Index provider MSCI has proposed the launch of the China A International Index to provide an additional tool for investors to access the A-shares markets of Shanghai and Shenzhen.
At the same time, MSCI says that China’s A-shares will not be included in its MSCI Emerging Markets Index as part of the most recent market reclassification.
However, Chinese A-shares will remain on the review list for next year’s reclassification.
The index provider says this decision is based on feedback highlighting remaining investability constraints linked to the cross-border schemes that facilitate money moving in and out of the country.
Foreign investors can only invest in Chinese A-shares with a quota under the qualified foreign institutional investor (QFII) and the renminbi qualified foreign institutional investor (RQFII) schemes.
However, small quotas, a short time to use them up, and tax uncertainty have left many investors disillusioned.
Rex Wong, managing director of BNY Mellon's Asia asset servicing business, says MSCI’s decision reflects the current regulatory regime that allows only those asset managers with a QFII or RQFII designation to invest in the A-shares market.
However, Wong says MSCI has also recognised the need to provide investors with additional tools to gain exposure to China’s domestic securities market.
Wong says the proposed China A International Index is a step in that direction.

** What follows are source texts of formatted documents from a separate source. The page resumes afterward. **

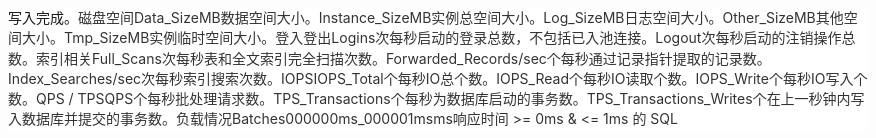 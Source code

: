 写入完成。</span></td></tr><tr><td rowspan="5" style="text-align:center;vertical-align:middle;width:79.8pt;"><span style="color:#333333;">磁盘空间</span></td><td style="vertical-align:middle;width:205.8pt;"><span style="color:#333333;">Data_Size</span></td><td style="vertical-align:middle;width:61.8pt;"><span style="color:#333333;">MB</span></td><td style="vertical-align:middle;width:339.3pt;"><span style="color:#333333;">数据空间大小。</span></td></tr><tr><td style="vertical-align:middle;width:205.8pt;"><span style="color:#333333;">Instance_Size</span></td><td style="vertical-align:middle;width:61.8pt;"><span style="color:#333333;">MB</span></td><td style="vertical-align:middle;width:339.3pt;"><span style="color:#333333;">实例总空间大小。</span></td></tr><tr><td style="vertical-align:middle;width:205.8pt;"><span style="color:#333333;">Log_Size</span></td><td style="vertical-align:middle;width:61.8pt;"><span style="color:#333333;">MB</span></td><td style="vertical-align:middle;width:339.3pt;"><span style="color:#333333;">日志空间大小。</span></td></tr><tr><td style="vertical-align:middle;width:205.8pt;"><span style="color:#333333;">Other_Size</span></td><td style="vertical-align:middle;width:61.8pt;"><span style="color:#333333;">MB</span></td><td style="vertical-align:middle;width:339.3pt;"><span style="color:#333333;">其他空间大小。</span></td></tr><tr><td style="vertical-align:middle;width:205.8pt;"><span style="color:#333333;">Tmp_Size</span></td><td style="vertical-align:middle;width:61.8pt;"><span style="color:#333333;">MB</span></td><td style="vertical-align:middle;width:339.3pt;"><span style="color:#333333;">实例临时空间大小。</span></td></tr><tr><td rowspan="2" style="text-align:center;vertical-align:middle;width:79.8pt;"><span style="color:#333333;">登入登出</span></td><td style="vertical-align:middle;width:205.8pt;"><span style="color:#333333;">Logins</span></td><td style="vertical-align:middle;width:61.8pt;"><span style="color:#333333;">次</span></td><td style="vertical-align:middle;width:339.3pt;"><span style="color:#333333;">每秒启动的登录总数，不包括已入池连接。</span></td></tr><tr><td style="vertical-align:middle;width:205.8pt;"><span style="color:#333333;">Logout</span></td><td style="vertical-align:middle;width:61.8pt;"><span style="color:#333333;">次</span></td><td style="vertical-align:middle;width:339.3pt;"><span style="color:#333333;">每秒启动的注销操作总数。</span></td></tr><tr><td rowspan="3" style="text-align:center;vertical-align:middle;width:79.8pt;"><span style="color:#333333;">索引相关</span></td><td style="vertical-align:middle;width:205.8pt;"><span style="color:#333333;">Full_Scans</span></td><td style="vertical-align:middle;width:61.8pt;"><span style="color:#333333;">次</span></td><td style="vertical-align:middle;width:339.3pt;"><span style="color:#333333;">每秒表和全文索引完全扫描次数。</span></td></tr><tr><td style="vertical-align:middle;width:205.8pt;"><span style="color:#333333;">Forwarded_Records/sec</span></td><td style="vertical-align:middle;width:61.8pt;"><span style="color:#333333;">个</span></td><td style="vertical-align:middle;width:339.3pt;"><span style="color:#333333;">每秒通过记录指针提取的记录数。</span></td></tr><tr><td style="vertical-align:middle;width:205.8pt;"><span style="color:#333333;">Index_Searches/sec</span></td><td style="vertical-align:middle;width:61.8pt;"><span style="color:#333333;">次</span></td><td style="vertical-align:middle;width:339.3pt;"><span style="color:#333333;">每秒索引搜索次数。</span></td></tr><tr><td rowspan="3" style="text-align:center;vertical-align:middle;width:79.8pt;"><span style="color:#333333;">IOPS</span></td><td style="vertical-align:middle;width:205.8pt;"><span style="color:#333333;">IOPS_Total</span></td><td style="vertical-align:middle;width:61.8pt;"><span style="color:#333333;">个</span></td><td style="vertical-align:middle;width:339.3pt;"><span style="color:#333333;">每秒IO总个数。</span></td></tr><tr><td style="vertical-align:middle;width:205.8pt;"><span style="color:#333333;">IOPS_Read</span></td><td style="vertical-align:middle;width:61.8pt;"><span style="color:#333333;">个</span></td><td style="vertical-align:middle;width:339.3pt;"><span style="color:#333333;">每秒IO读取个数。</span></td></tr><tr><td style="vertical-align:middle;width:205.8pt;"><span style="color:#333333;">IOPS_Write</span></td><td style="vertical-align:middle;width:61.8pt;"><span style="color:#333333;">个</span></td><td style="vertical-align:middle;width:339.3pt;"><span style="color:#333333;">每秒IO写入个数。</span></td></tr><tr><td rowspan="3" style="text-align:center;vertical-align:middle;width:79.8pt;"><span style="color:#333333;">QPS / TPS</span></td><td style="vertical-align:middle;width:205.8pt;"><span style="color:#333333;">QPS</span></td><td style="vertical-align:middle;width:61.8pt;"><span style="color:#333333;">个</span></td><td style="vertical-align:middle;width:339.3pt;"><span style="color:#333333;">每秒批处理请求数。</span></td></tr><tr><td style="vertical-align:middle;width:205.8pt;"><span style="color:#333333;">TPS_Transactions</span></td><td style="vertical-align:middle;width:61.8pt;"><span style="color:#333333;">个</span></td><td style="vertical-align:middle;width:339.3pt;"><span style="color:#333333;">每秒为数据库启动的事务数。</span></td></tr><tr><td style="vertical-align:middle;width:205.8pt;"><span style="color:#333333;">TPS_Transactions_Writes</span></td><td style="vertical-align:middle;width:61.8pt;"><span style="color:#333333;">个</span></td><td style="vertical-align:middle;width:339.3pt;"><span style="color:#333333;">在上一秒钟内写入数据库并提交的事务数。</span></td></tr><tr><td rowspan="17" style="text-align:center;vertical-align:middle;width:79.8pt;"><span style="color:#333333;">负载情况</span></td><td style="vertical-align:middle;width:205.8pt;"><span style="color:#333333;">Batches000000ms_000001ms</span></td><td style="vertical-align:middle;width:61.8pt;"><span style="color:#333333;">ms</span></td><td style="vertical-align:middle;width:339.3pt;"><span style="color:#333333;">响应时间 &gt;= 0ms &amp; &lt;= 1ms 的 SQL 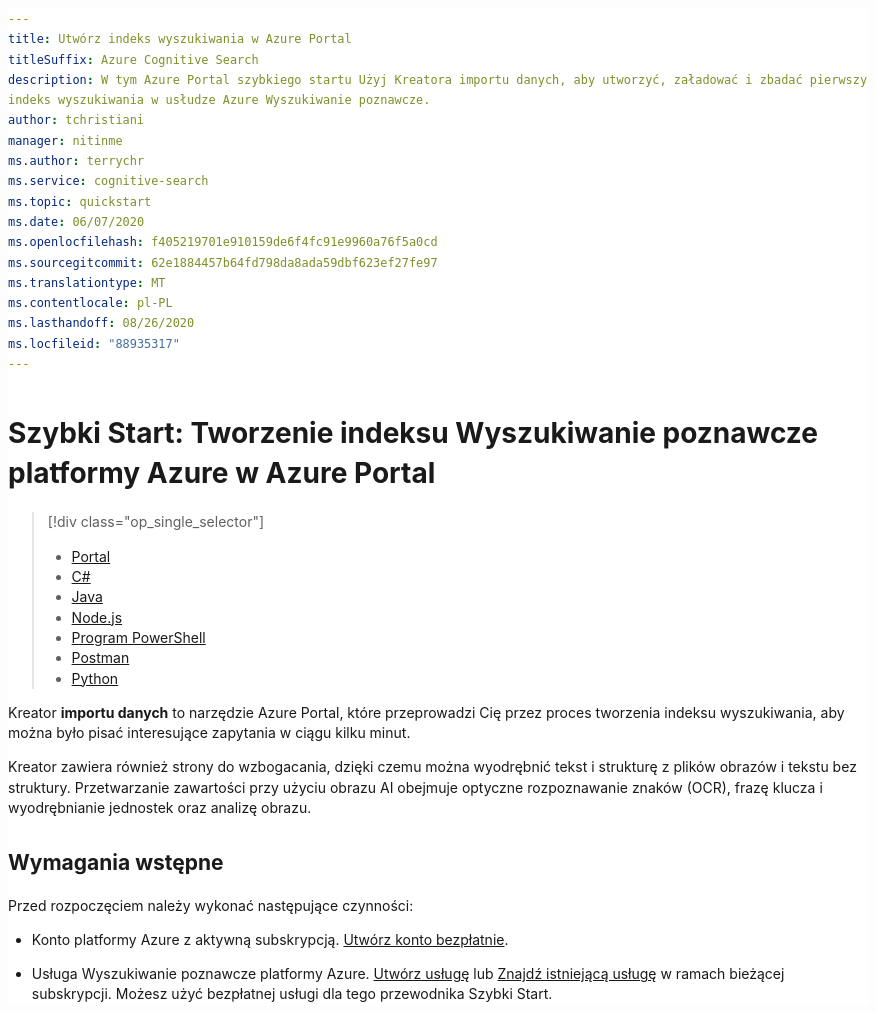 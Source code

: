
 ```yaml
---
title: Utwórz indeks wyszukiwania w Azure Portal
titleSuffix: Azure Cognitive Search
description: W tym Azure Portal szybkiego startu Użyj Kreatora importu danych, aby utworzyć, załadować i zbadać pierwszy indeks wyszukiwania w usłudze Azure Wyszukiwanie poznawcze.
author: tchristiani
manager: nitinme
ms.author: terrychr
ms.service: cognitive-search
ms.topic: quickstart
ms.date: 06/07/2020
ms.openlocfilehash: f405219701e910159de6f4fc91e9960a76f5a0cd
ms.sourcegitcommit: 62e1884457b64fd798da8ada59dbf623ef27fe97
ms.translationtype: MT
ms.contentlocale: pl-PL
ms.lasthandoff: 08/26/2020
ms.locfileid: "88935317"
---
```

# <a name="quickstart-create-an-azure-cognitive-search-index-in-the-azure-portal"></a>Szybki Start: Tworzenie indeksu Wyszukiwanie poznawcze platformy Azure w Azure Portal
> [!div class="op_single_selector"]
> * [Portal](search-get-started-portal.md)
> * [C#](search-get-started-dotnet.md)
> * [Java](search-get-started-java.md)
> * [Node.js](search-get-started-nodejs.md)
> * [Program PowerShell](search-get-started-powershell.md)
> * [Postman](search-get-started-postman.md)
> * [Python](search-get-started-python.md)

Kreator **importu danych** to narzędzie Azure Portal, które przeprowadzi Cię przez proces tworzenia indeksu wyszukiwania, aby można było pisać interesujące zapytania w ciągu kilku minut. 

Kreator zawiera również strony do wzbogacania, dzięki czemu można wyodrębnić tekst i strukturę z plików obrazów i tekstu bez struktury. Przetwarzanie zawartości przy użyciu obrazu AI obejmuje optyczne rozpoznawanie znaków (OCR), frazę klucza i wyodrębnianie jednostek oraz analizę obrazu.

## <a name="prerequisites"></a>Wymagania wstępne

Przed rozpoczęciem należy wykonać następujące czynności:

+ Konto platformy Azure z aktywną subskrypcją. [Utwórz konto bezpłatnie](https://azure.microsoft.com/free/).

+ Usługa Wyszukiwanie poznawcze platformy Azure. [Utwórz usługę](search-create-service-portal.md) lub [Znajdź istniejącą usługę](https://ms.portal.azure.com/#blade/HubsExtension/BrowseResourceBlade/resourceType/Microsoft.Search%2FsearchServices) w ramach bieżącej subskrypcji. Możesz użyć bezpłatnej usługi dla tego przewodnika Szybki Start.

He adds: “As China liberalises its regulations to expand foreign investment into its securities market, we will see more such indexes and related investment products come into existence.”
Hong Kong-based Peng Wah Choy, chief executive of Harvest Global Investments, told Funds Europe’s sister publication Funds Global Asia in September last year that the inclusion of Chinese A-shares in broader emerging market indices would be a significant business opportunity.